TASK DETAILS: Look through the entries below. Say how many lines include "einem", with nothing added.

MATERIALS PROVIDED:

——————

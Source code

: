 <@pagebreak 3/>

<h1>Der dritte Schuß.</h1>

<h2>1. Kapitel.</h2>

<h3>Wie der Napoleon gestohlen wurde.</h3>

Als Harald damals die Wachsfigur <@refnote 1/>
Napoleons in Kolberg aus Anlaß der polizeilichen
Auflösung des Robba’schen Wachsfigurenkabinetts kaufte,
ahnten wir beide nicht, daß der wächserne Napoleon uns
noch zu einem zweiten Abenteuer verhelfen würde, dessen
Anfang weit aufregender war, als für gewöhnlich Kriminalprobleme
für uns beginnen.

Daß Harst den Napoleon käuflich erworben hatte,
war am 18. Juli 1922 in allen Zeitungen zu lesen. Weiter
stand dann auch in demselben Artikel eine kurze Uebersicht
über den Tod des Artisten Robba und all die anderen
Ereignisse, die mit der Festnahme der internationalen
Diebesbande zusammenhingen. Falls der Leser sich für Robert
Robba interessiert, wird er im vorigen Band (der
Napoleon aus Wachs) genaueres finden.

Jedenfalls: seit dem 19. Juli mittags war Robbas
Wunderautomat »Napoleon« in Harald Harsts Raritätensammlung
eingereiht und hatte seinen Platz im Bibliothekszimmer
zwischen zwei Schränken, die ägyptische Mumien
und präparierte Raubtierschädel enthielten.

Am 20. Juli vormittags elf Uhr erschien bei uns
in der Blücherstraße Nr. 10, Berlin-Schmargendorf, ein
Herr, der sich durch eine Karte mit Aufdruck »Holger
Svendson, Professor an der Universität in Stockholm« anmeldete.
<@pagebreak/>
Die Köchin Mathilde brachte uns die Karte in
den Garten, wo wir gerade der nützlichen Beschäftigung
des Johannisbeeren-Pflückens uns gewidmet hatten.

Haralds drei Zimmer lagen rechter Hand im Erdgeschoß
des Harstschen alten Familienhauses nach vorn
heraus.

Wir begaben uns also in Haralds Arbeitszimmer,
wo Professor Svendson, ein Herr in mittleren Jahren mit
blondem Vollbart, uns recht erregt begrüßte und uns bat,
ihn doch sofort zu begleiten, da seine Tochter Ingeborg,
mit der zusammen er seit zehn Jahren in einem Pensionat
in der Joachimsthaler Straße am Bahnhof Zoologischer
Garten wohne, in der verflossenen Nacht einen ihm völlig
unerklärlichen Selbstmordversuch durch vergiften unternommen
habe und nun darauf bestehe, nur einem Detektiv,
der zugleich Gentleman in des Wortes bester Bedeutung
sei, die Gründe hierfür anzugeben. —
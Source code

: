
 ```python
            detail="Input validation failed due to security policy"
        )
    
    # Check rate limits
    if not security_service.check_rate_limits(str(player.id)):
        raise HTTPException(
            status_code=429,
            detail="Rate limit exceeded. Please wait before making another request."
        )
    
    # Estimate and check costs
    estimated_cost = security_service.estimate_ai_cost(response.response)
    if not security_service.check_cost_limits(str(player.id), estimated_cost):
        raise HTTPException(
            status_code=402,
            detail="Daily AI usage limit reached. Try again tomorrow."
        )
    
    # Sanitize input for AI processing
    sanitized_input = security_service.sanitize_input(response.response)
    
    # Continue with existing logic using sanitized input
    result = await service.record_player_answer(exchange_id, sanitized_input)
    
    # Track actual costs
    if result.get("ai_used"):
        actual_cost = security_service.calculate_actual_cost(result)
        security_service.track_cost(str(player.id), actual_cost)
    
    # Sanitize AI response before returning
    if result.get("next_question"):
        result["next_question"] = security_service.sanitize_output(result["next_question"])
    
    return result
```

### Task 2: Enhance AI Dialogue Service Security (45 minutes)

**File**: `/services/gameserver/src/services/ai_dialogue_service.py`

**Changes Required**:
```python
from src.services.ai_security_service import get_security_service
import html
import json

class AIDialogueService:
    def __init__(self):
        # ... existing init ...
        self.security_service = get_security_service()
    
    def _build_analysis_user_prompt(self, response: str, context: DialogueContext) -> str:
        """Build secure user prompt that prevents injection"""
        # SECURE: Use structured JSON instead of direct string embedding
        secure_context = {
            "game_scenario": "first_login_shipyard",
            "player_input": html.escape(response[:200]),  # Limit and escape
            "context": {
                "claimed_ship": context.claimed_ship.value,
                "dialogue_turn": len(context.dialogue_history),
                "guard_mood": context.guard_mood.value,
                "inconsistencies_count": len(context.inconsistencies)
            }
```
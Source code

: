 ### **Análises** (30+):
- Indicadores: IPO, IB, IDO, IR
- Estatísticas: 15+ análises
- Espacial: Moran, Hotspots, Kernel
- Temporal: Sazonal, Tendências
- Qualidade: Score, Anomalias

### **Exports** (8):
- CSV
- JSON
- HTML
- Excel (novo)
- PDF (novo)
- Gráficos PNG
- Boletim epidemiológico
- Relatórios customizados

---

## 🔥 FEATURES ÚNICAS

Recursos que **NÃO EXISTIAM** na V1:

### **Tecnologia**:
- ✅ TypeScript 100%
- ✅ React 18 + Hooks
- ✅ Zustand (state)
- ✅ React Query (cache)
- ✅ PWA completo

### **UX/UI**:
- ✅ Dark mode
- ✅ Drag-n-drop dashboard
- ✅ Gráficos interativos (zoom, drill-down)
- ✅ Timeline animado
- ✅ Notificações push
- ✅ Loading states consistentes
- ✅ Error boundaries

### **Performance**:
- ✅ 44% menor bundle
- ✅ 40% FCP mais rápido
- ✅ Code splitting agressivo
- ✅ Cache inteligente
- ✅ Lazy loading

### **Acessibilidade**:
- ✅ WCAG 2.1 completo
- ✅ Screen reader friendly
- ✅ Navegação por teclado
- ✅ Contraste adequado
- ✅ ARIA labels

——————

WRITTEN SOLUTION: 3